=== Begin Enclosure ===

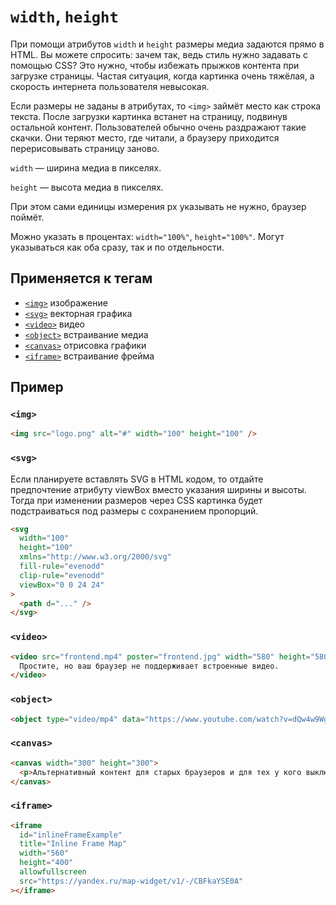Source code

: # `width`, `height`

При помощи атрибутов `width` и `height` размеры медиа задаются прямо в HTML. Вы можете спросить: зачем так, ведь стиль нужно задавать с помощью CSS? Это нужно, чтобы избежать прыжков контента при загрузке страницы. Частая ситуация, когда картинка очень тяжёлая, а скорость интернета пользователя невысокая.

Если размеры не заданы в атрибутах, то `<img>` займёт место как строка текста. После загрузки картинка встанет на страницу, подвинув остальной контент. Пользователей обычно очень раздражают такие скачки. Они теряют место, где читали, а браузеру приходится перерисовывать страницу заново.

`width` — ширина медиа в пикселях.

`height` — высота медиа в пикселях.

При этом сами единицы измерения px указывать не нужно, браузер поймёт.

Можно указать в процентах: `width="100%"`, `height="100%"`. Могут указываться как оба сразу, так и по отдельности.

## Применяется к тегам

- [`<img>`](../Tags/img.md) изображение
- [`<svg>`](../Tags/svg.md) векторная графика
- [`<video>`](../Tags/video.md) видео
- [`<object>`](../Tags/object.md) встраивание медиа
- [`<canvas>`](../Tags/canvas.md) отрисовка графики
- [`<iframe>`](../Tags/iframe.md) встраивание фрейма

## Пример

### `<img>`

```html
<img src="logo.png" alt="#" width="100" height="100" />
```

### `<svg>`

Если планируете вставлять SVG в HTML кодом, то отдайте предпочтение атрибуту viewBox вместо указания ширины и высоты. Тогда при изменении размеров через CSS картинка будет подстраиваться под размеры с сохранением пропорций.

```html
<svg
  width="100"
  height="100"
  xmlns="http://www.w3.org/2000/svg"
  fill-rule="evenodd"
  clip-rule="evenodd"
  viewBox="0 0 24 24"
>
  <path d="..." />
</svg>
```

### `<video>`

```html
<video src="frontend.mp4" poster="frontend.jpg" width="580" height="580">
  Простите, но ваш браузер не поддерживает встроенные видео.
</video>
```

### `<object>`

```html
<object type="video/mp4" data="https://www.youtube.com/watch?v=dQw4w9WgXcQ" width="1280" height="720"></object>
```

### `<canvas>`

```html
<canvas width="300" height="300">
  <p>Альтернативный контент для старых браузеров и для тех у кого выключен JavaScript.</p>
</canvas>
```

### `<iframe>`

```html
<iframe
  id="inlineFrameExample"
  title="Inline Frame Map"
  width="560"
  height="400"
  allowfullscreen
  src="https://yandex.ru/map-widget/v1/-/CBFkaYSE0A"
></iframe>
```
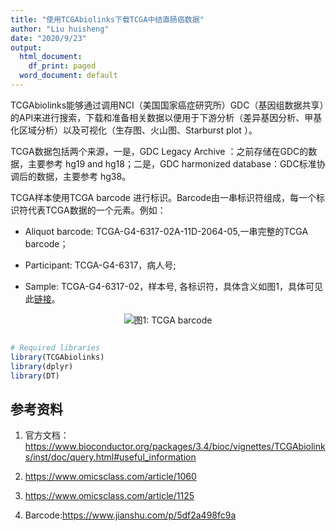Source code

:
 ```yaml
---
title: "使用TCGAbiolinks下载TCGA中结直肠癌数据"
author: "Liu huisheng"
date: "2020/9/23"
output:
  html_document:
    df_print: paged
  word_document: default
---
```



TCGAbiolinks能够通过调用NCI（美国国家癌症研究所）GDC（基因组数据共享）的API来进行搜索，下载和准备相关数据以便用于下游分析（差异基因分析、甲基化区域分析）以及可视化（生存图、火山图、Starburst plot ）。

TCGA数据包括两个来源，一是，GDC Legacy Archive ：之前存储在GDC的数据，主要参考 hg19 and hg18；二是，GDC harmonized database：GDC标准协调后的数据，主要参考 hg38。

TCGA样本使用TCGA barcode 进行标识。Barcode由一串标识符组成，每一个标识符代表TCGA数据的一个元素。例如：

* Aliquot barcode: TCGA-G4-6317-02A-11D-2064-05,一串完整的TCGA barcode；

* Participant: TCGA-G4-6317，病人号;

* Sample: TCGA-G4-6317-02，样本号,
各标识符，具体含义如图1，具体可见此[<u>链接</u>](https://www.jianshu.com/p/5df2a498fc9a)。

<div align=center>

![**图1: TCGA barcode**](https://user-images.githubusercontent.com/38640955/93994353-5f258a80-fdc2-11ea-9e4d-d3cfb66ddfa4.png)

</div>




``` R

# Required libraries
library(TCGAbiolinks)
library(dplyr)
library(DT)

```





## 参考资料
1. 官方文档：https://www.bioconductor.org/packages/3.4/bioc/vignettes/TCGAbiolinks/inst/doc/query.html#useful_information

1. https://www.omicsclass.com/article/1060

2. https://www.omicsclass.com/article/1125

3. Barcode:https://www.jianshu.com/p/5df2a498fc9a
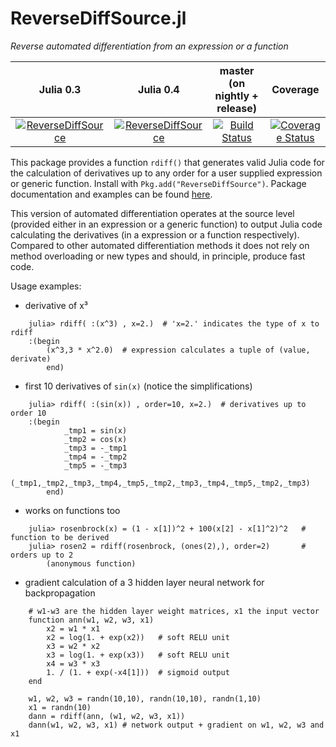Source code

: ReverseDiffSource.jl
====================

_Reverse automated differentiation from an expression or a function_

|Julia 0.3 | Julia 0.4 | master (on nightly + release) | Coverage |
|:--------:|:---------:|:-----------------------------:|:-----------:|
|[![ReverseDiffSource](http://pkg.julialang.org/badges/ReverseDiffSource_0.3.svg)](http://pkg.julialang.org/?pkg=ReverseDiffSource&ver=0.3) | [![ReverseDiffSource](http://pkg.julialang.org/badges/ReverseDiffSource_0.4.svg)](http://pkg.julialang.org/?pkg=ReverseDiffSource&ver=0.4) | [![Build Status](https://travis-ci.org/JuliaDiff/ReverseDiffSource.jl.svg?branch=master)](https://travis-ci.org/JuliaDiff/ReverseDiffSource.jl) | [![Coverage Status](https://coveralls.io/repos/JuliaDiff/ReverseDiffSource.jl/badge.png?branch=master)](https://coveralls.io/r/JuliaDiff/ReverseDiffSource.jl?branch=master) |

This package provides a function `rdiff()` that generates valid Julia code for the calculation of derivatives up to any order for a user supplied expression or generic function. Install with `Pkg.add("ReverseDiffSource")`. Package documentation and examples can be found [here](http://reversediffsourcejl.readthedocs.org/en/master/index.html).

This version of automated differentiation operates at the source level (provided either in an expression or a generic function) to output Julia code calculating the derivatives (in a expression or a function respectively). Compared to other automated differentiation methods it does not rely on method overloading or new types and should, in principle, produce fast code.

Usage examples:
- derivative of x³
```
    julia> rdiff( :(x^3) , x=2.)  # 'x=2.' indicates the type of x to rdiff
    :(begin 
        (x^3,3 * x^2.0)  # expression calculates a tuple of (value, derivate)
        end)
```

- first 10 derivatives of `sin(x)`  (notice the simplifications)
```
    julia> rdiff( :(sin(x)) , order=10, x=2.)  # derivatives up to order 10
    :(begin 
            _tmp1 = sin(x)
            _tmp2 = cos(x)
            _tmp3 = -_tmp1
            _tmp4 = -_tmp2
            _tmp5 = -_tmp3
            (_tmp1,_tmp2,_tmp3,_tmp4,_tmp5,_tmp2,_tmp3,_tmp4,_tmp5,_tmp2,_tmp3)
        end)
```

- works on functions too
```
	julia> rosenbrock(x) = (1 - x[1])^2 + 100(x[2] - x[1]^2)^2   # function to be derived
	julia> rosen2 = rdiff(rosenbrock, (ones(2),), order=2)       # orders up to 2
		(anonymous function)
```

- gradient calculation of a 3 hidden layer neural network for backpropagation
```
    # w1-w3 are the hidden layer weight matrices, x1 the input vector
    function ann(w1, w2, w3, x1)
        x2 = w1 * x1 
        x2 = log(1. + exp(x2))   # soft RELU unit
        x3 = w2 * x2 
        x3 = log(1. + exp(x3))   # soft RELU unit
        x4 = w3 * x3 
        1. / (1. + exp(-x4[1]))  # sigmoid output
    end

    w1, w2, w3 = randn(10,10), randn(10,10), randn(1,10)
    x1 = randn(10)
    dann = rdiff(ann, (w1, w2, w3, x1))
    dann(w1, w2, w3, x1) # network output + gradient on w1, w2, w3 and x1
```

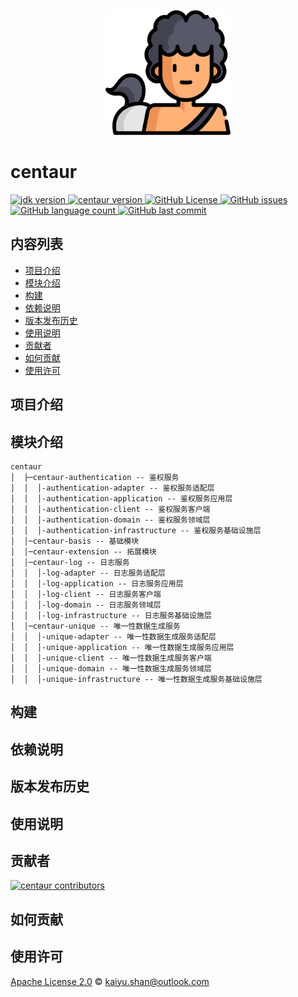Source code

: <!--suppress HtmlDeprecatedAttribute -->
<p align="center">
	<!--suppress CheckImageSize -->
<img src="./logo.png" alt="centaur" width="200" height="200"/>
</p>

# centaur

<p>
  <a target="_blank" href="https://www.oracle.com/java/technologies/javase/jdk17-archive-downloads.html">
    <img alt="jdk version" src="https://img.shields.io/badge/JDK-21+-green.svg" />
  </a>
  <a target="_blank" href="https://github.com/conifercone/centaur">
    <img alt="centaur version" src="https://img.shields.io/badge/centaur-1.0.0--SNAPSHOT-brightgreen" />
  </a>
  <a target="_blank" href="https://github.com/conifercone/centaur">
    <img alt="GitHub License" src="https://img.shields.io/github/license/conifercone/centaur">
  </a>
  <a target="_blank" href="https://github.com/conifercone/centaur">
    <img alt="GitHub issues" src="https://img.shields.io/github/issues/conifercone/centaur">
  </a>
  <a target="_blank" href="https://github.com/conifercone/centaur">
    <img alt="GitHub language count" src="https://img.shields.io/github/languages/count/conifercone/centaur">
  </a>
  <a target="_blank" href="https://github.com/conifercone/centaur">
    <img alt="GitHub last commit" src="https://img.shields.io/github/last-commit/conifercone/centaur/develop">
  </a>
</p>

## 内容列表

- [项目介绍](#项目介绍)
- [模块介绍](#模块介绍)
- [构建](#构建)
- [依赖说明](#依赖说明)
- [版本发布历史](#版本发布历史)
- [使用说明](#使用说明)
- [贡献者](#贡献者)
- [如何贡献](#如何贡献)
- [使用许可](#使用许可)

## 项目介绍

## 模块介绍

```text
centaur
│  ├─centaur-authentication -- 鉴权服务
│  │  │-authentication-adapter -- 鉴权服务适配层
│  │  │-authentication-application -- 鉴权服务应用层
│  │  │-authentication-client -- 鉴权服务客户端
│  │  │-authentication-domain -- 鉴权服务领域层
│  │  │-authentication-infrastructure -- 鉴权服务基础设施层
│  │─centaur-basis -- 基础模块
│  │─centaur-extension -- 拓展模块
│  │─centaur-log -- 日志服务
│  │  │-log-adapter -- 日志服务适配层
│  │  │-log-application -- 日志服务应用层
│  │  │-log-client -- 日志服务客户端
│  │  │-log-domain -- 日志服务领域层
│  │  │-log-infrastructure -- 日志服务基础设施层
│  │─centaur-unique -- 唯一性数据生成服务
│  │  │-unique-adapter -- 唯一性数据生成服务适配层
│  │  │-unique-application -- 唯一性数据生成服务应用层
│  │  │-unique-client -- 唯一性数据生成服务客户端
│  │  │-unique-domain -- 唯一性数据生成服务领域层
│  │  │-unique-infrastructure -- 唯一性数据生成服务基础设施层
```

## 构建

## 依赖说明

## 版本发布历史

## 使用说明

## 贡献者

<a href="https://github.com/conifercone/centaur/graphs/contributors">
  <img src="https://contrib.rocks/image?repo=conifercone/centaur"  alt="centaur contributors"/>
</a>

## 如何贡献

## 使用许可

[Apache License 2.0](LICENSE) © kaiyu.shan@outlook.com
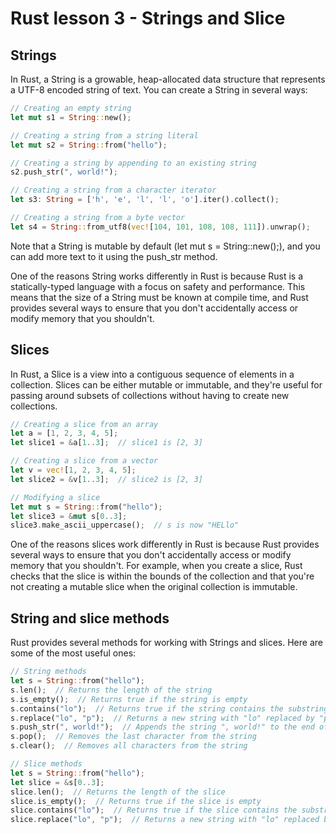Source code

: # Rust lesson 3 - Strings and Slice

## Strings

In Rust, a String is a growable, heap-allocated data structure that represents a UTF-8 encoded string of text. You can create a String in several ways:

``` rust
// Creating an empty string
let mut s1 = String::new();

// Creating a string from a string literal
let mut s2 = String::from("hello");

// Creating a string by appending to an existing string
s2.push_str(", world!");

// Creating a string from a character iterator
let s3: String = ['h', 'e', 'l', 'l', 'o'].iter().collect();

// Creating a string from a byte vector
let s4 = String::from_utf8(vec![104, 101, 108, 108, 111]).unwrap();
```

Note that a String is mutable by default (let mut s = String::new();), and you can add more text to it using the push_str method.

One of the reasons String works differently in Rust is because Rust is a statically-typed language with a focus on safety and performance. This means that the size of a String must be known at compile time, and Rust provides several ways to ensure that you don't accidentally access or modify memory that you shouldn't.

## Slices

In Rust, a Slice is a view into a contiguous sequence of elements in a collection. Slices can be either mutable or immutable, and they're useful for passing around subsets of collections without having to create new collections.

``` rust
// Creating a slice from an array
let a = [1, 2, 3, 4, 5];
let slice1 = &a[1..3];  // slice1 is [2, 3]

// Creating a slice from a vector
let v = vec![1, 2, 3, 4, 5];
let slice2 = &v[1..3];  // slice2 is [2, 3]

// Modifying a slice
let mut s = String::from("hello");
let slice3 = &mut s[0..3];
slice3.make_ascii_uppercase();  // s is now "HELlo"
```

One of the reasons slices work differently in Rust is because Rust provides several ways to ensure that you don't accidentally access or modify memory that you shouldn't. For example, when you create a slice, Rust checks that the slice is within the bounds of the collection and that you're not creating a mutable slice when the original collection is immutable.

## String and slice methods

Rust provides several methods for working with Strings and slices. Here are some of the most useful ones:

``` rust
// String methods
let s = String::from("hello");
s.len();  // Returns the length of the string
s.is_empty();  // Returns true if the string is empty
s.contains("lo");  // Returns true if the string contains the substring "lo"
s.replace("lo", "p");  // Returns a new string with "lo" replaced by "p"
s.push_str(", world!");  // Appends the string ", world!" to the end of the string
s.pop();  // Removes the last character from the string
s.clear();  // Removes all characters from the string

// Slice methods
let s = String::from("hello");
let slice = &s[0..3];
slice.len();  // Returns the length of the slice
slice.is_empty();  // Returns true if the slice is empty
slice.contains("lo");  // Returns true if the slice contains the substring "lo"
slice.replace("lo", "p");  // Returns a new string with "lo" replaced by "p"
```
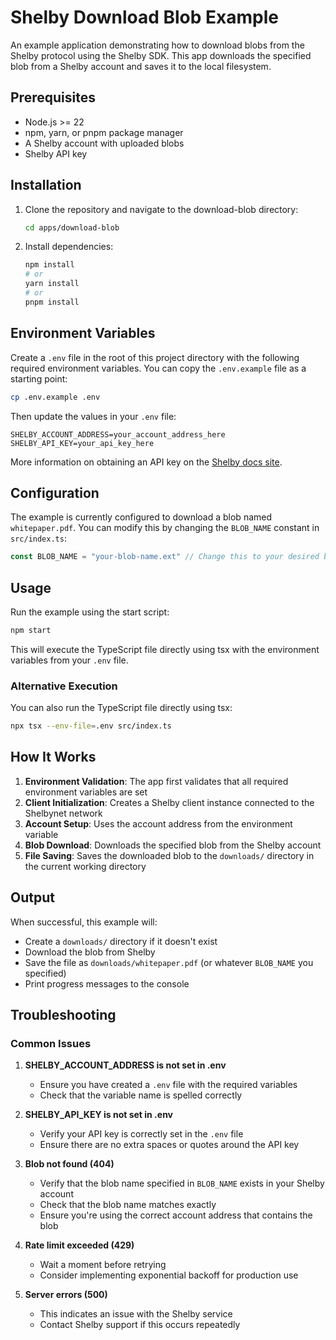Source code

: # Shelby Download Blob Example

An example application demonstrating how to download blobs from the Shelby protocol using the Shelby SDK. This app downloads the specified blob from a Shelby account and saves it to the local filesystem.

## Prerequisites

- Node.js >= 22
- npm, yarn, or pnpm package manager
- A Shelby account with uploaded blobs
- Shelby API key

## Installation

1. Clone the repository and navigate to the download-blob directory:
   ```bash
   cd apps/download-blob
   ```

2. Install dependencies:
   ```bash
   npm install
   # or
   yarn install
   # or
   pnpm install
   ```

## Environment Variables

Create a `.env` file in the root of this project directory with the following required environment variables. You can copy the `.env.example` file as a starting point:

```bash
cp .env.example .env
```

Then update the values in your `.env` file:

```env
SHELBY_ACCOUNT_ADDRESS=your_account_address_here
SHELBY_API_KEY=your_api_key_here
```

More information on obtaining an API key on the [Shelby docs site](https://docs.shelby.xyz/sdks/typescript/acquire-api-keys).

## Configuration

The example is currently configured to download a blob named `whitepaper.pdf`. You can modify this by changing the `BLOB_NAME` constant in `src/index.ts`:

```typescript
const BLOB_NAME = "your-blob-name.ext" // Change this to your desired blob name
```

## Usage

Run the example using the start script:

```bash
npm start
```

This will execute the TypeScript file directly using tsx with the environment variables from your `.env` file.

### Alternative Execution

You can also run the TypeScript file directly using tsx:

```bash
npx tsx --env-file=.env src/index.ts
```

## How It Works

1. **Environment Validation**: The app first validates that all required environment variables are set
2. **Client Initialization**: Creates a Shelby client instance connected to the Shelbynet network
3. **Account Setup**: Uses the account address from the environment variable
4. **Blob Download**: Downloads the specified blob from the Shelby account
5. **File Saving**: Saves the downloaded blob to the `downloads/` directory in the current working directory

## Output

When successful, this example will:
- Create a `downloads/` directory if it doesn't exist
- Download the blob from Shelby
- Save the file as `downloads/whitepaper.pdf` (or whatever `BLOB_NAME` you specified)
- Print progress messages to the console

## Troubleshooting

### Common Issues

1. **SHELBY_ACCOUNT_ADDRESS is not set in .env**
   - Ensure you have created a `.env` file with the required variables
   - Check that the variable name is spelled correctly

2. **SHELBY_API_KEY is not set in .env**
   - Verify your API key is correctly set in the `.env` file
   - Ensure there are no extra spaces or quotes around the API key

3. **Blob not found (404)**
   - Verify that the blob name specified in `BLOB_NAME` exists in your Shelby account
   - Check that the blob name matches exactly
   - Ensure you're using the correct account address that contains the blob

4. **Rate limit exceeded (429)**
   - Wait a moment before retrying
   - Consider implementing exponential backoff for production use

5. **Server errors (500)**
   - This indicates an issue with the Shelby service
   - Contact Shelby support if this occurs repeatedly
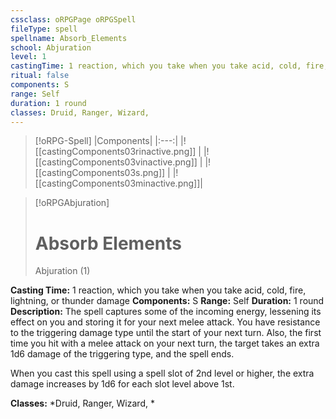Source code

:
 ```yaml
---
cssclass: oRPGPage oRPGSpell
fileType: spell
spellname: Absorb_Elements
school: Abjuration
level: 1
castingTime: 1 reaction, which you take when you take acid, cold, fire, lightning, or thunder damage
ritual: false
components: S
range: Self
duration: 1 round
classes: Druid, Ranger, Wizard,
---
```

> [!oRPG-Spell]
> |Components|
> |:---:|
> |![[castingComponents03rinactive.png]] |
> |![[castingComponents03vinactive.png]] |
> |![[castingComponents03s.png]] |
> |![[castingComponents03minactive.png]]|

> [!oRPGAbjuration]
>#  Absorb Elements
> Abjuration  (1)

**Casting Time:** 1 reaction, which you take when you take acid, cold, fire, lightning, or thunder damage
**Components:** S
**Range:** Self
**Duration:**  1 round
**Description:**
The spell captures some of the incoming energy, lessening its effect on you and storing it for your next melee attack. You have resistance to the triggering damage type until the start of your next turn. Also, the first time you hit with a melee attack on your next turn, the target takes an extra 1d6 damage of the triggering type, and the spell ends.

When you cast this spell using a spell slot of 2nd level or higher, the extra damage increases by 1d6 for each slot level above 1st.

**Classes:**  *Druid, Ranger, Wizard, *


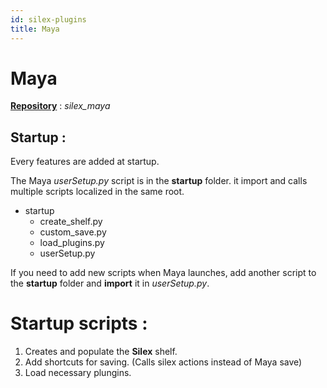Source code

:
```yaml
---
id: silex-plugins
title: Maya
---
```


# Maya 

<u>**Repository**</u> : *silex_maya*

## Startup :

Every features are added at startup. 

The Maya *userSetup.py* script is in the **startup** folder. it import and calls multiple scripts localized in the same root.

- startup
    - create_shelf.py 
    - custom_save.py
    - load_plugins.py
    - userSetup.py

If you need to add new scripts when Maya launches, add another script to the **startup** folder and **import** it in *userSetup.py*.


# Startup scripts :

1. Creates and populate the **Silex** shelf.
2. Add shortcuts for saving. (Calls silex actions instead of Maya save)
3. Load necessary plungins.



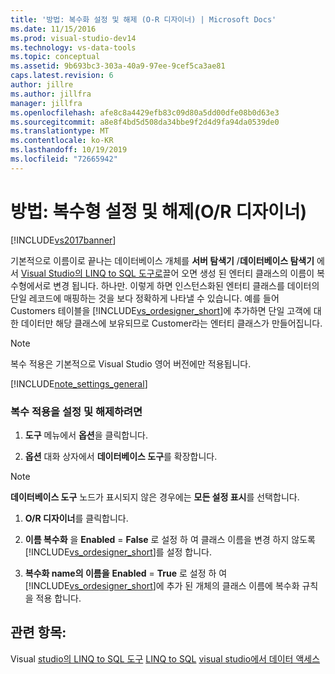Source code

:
 ```yaml
---
title: '방법: 복수화 설정 및 해제 (O-R 디자이너) | Microsoft Docs'
ms.date: 11/15/2016
ms.prod: visual-studio-dev14
ms.technology: vs-data-tools
ms.topic: conceptual
ms.assetid: 9b693bc3-303a-40a9-97ee-9cef5ca3ae81
caps.latest.revision: 6
author: jillre
ms.author: jillfra
manager: jillfra
ms.openlocfilehash: afe8c8a4429efb83c09d80a5dd00dfe08b0d63e3
ms.sourcegitcommit: a8e8f4bd5d508da34bbe9f2d4d9fa94da0539de0
ms.translationtype: MT
ms.contentlocale: ko-KR
ms.lasthandoff: 10/19/2019
ms.locfileid: "72665942"
---
```

# <a name="how-to-turn-pluralization-on-and-off-or-designer"></a>방법: 복수형 설정 및 해제(O/R 디자이너)
[!INCLUDE[vs2017banner](../includes/vs2017banner.md)]

기본적으로 이름이로 끝나는 데이터베이스 개체를 **서버 탐색기** /**데이터베이스 탐색기** 에서 [Visual Studio의 LINQ to SQL 도구로](../data-tools/linq-to-sql-tools-in-visual-studio2.md)끌어 오면 생성 된 엔터티 클래스의 이름이 복수형에서로 변경 됩니다. 하나만. 이렇게 하면 인스턴스화된 엔터티 클래스를 데이터의 단일 레코드에 매핑하는 것을 보다 정확하게 나타낼 수 있습니다. 예를 들어 Customers 테이블을 [!INCLUDE[vs_ordesigner_short](../includes/vs-ordesigner-short-md.md)]에 추가하면 단일 고객에 대한 데이터만 해당 클래스에 보유되므로 Customer라는 엔터티 클래스가 만들어집니다.

> [!NOTE]
> 복수 적용은 기본적으로 Visual Studio 영어 버전에만 적용됩니다.

 [!INCLUDE[note_settings_general](../includes/note-settings-general-md.md)]

### <a name="to-turn-pluralization-on-and-off"></a>복수 적용을 설정 및 해제하려면

1. **도구** 메뉴에서 **옵션**을 클릭합니다.

2. **옵션** 대화 상자에서 **데이터베이스 도구**를 확장합니다.

> [!NOTE]
> **데이터베이스 도구** 노드가 표시되지 않은 경우에는 **모든 설정 표시**를 선택합니다.

1. **O/R 디자이너**를 클릭합니다.

2. **이름 복수화** 을 **Enabled**  = **False** 로 설정 하 여 클래스 이름을 변경 하지 않도록 [!INCLUDE[vs_ordesigner_short](../includes/vs-ordesigner-short-md.md)]를 설정 합니다.

3. **복수화 name의 이름을** **Enabled**  = **True** 로 설정 하 여 [!INCLUDE[vs_ordesigner_short](../includes/vs-ordesigner-short-md.md)]에 추가 된 개체의 클래스 이름에 복수화 규칙을 적용 합니다.

## <a name="see-also"></a>관련 항목:
 Visual [studio의 LINQ to SQL 도구](../data-tools/linq-to-sql-tools-in-visual-studio2.md) [LINQ to SQL](https://msdn.microsoft.com/library/73d13345-eece-471a-af40-4cc7a2f11655) [visual studio에서 데이터 액세스](../data-tools/accessing-data-in-visual-studio.md)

=== End Enclosure ===

▶ **YOUR GOAL**
Show the lines where the word "ways" appears in the entries.

▶ **RESULT FOR THIS TASK**
In Rust, a String is a growable, heap-allocated data structure that represents a UTF-8 encoded string of text. You can create a String in several ways:
One of the reasons String works differently in Rust is because Rust is a statically-typed language with a focus on safety and performance. This means that the size of a String must be known at compile time, and Rust provides several ways to ensure that you don't accidentally access or modify memory that you shouldn't.
One of the reasons slices work differently in Rust is because Rust provides several ways to ensure that you don't accidentally access or modify memory that you shouldn't. For example, when you create a slice, Rust checks that the slice is within the bounds of the collection and that you're not creating a mutable slice when the original collection is immutable.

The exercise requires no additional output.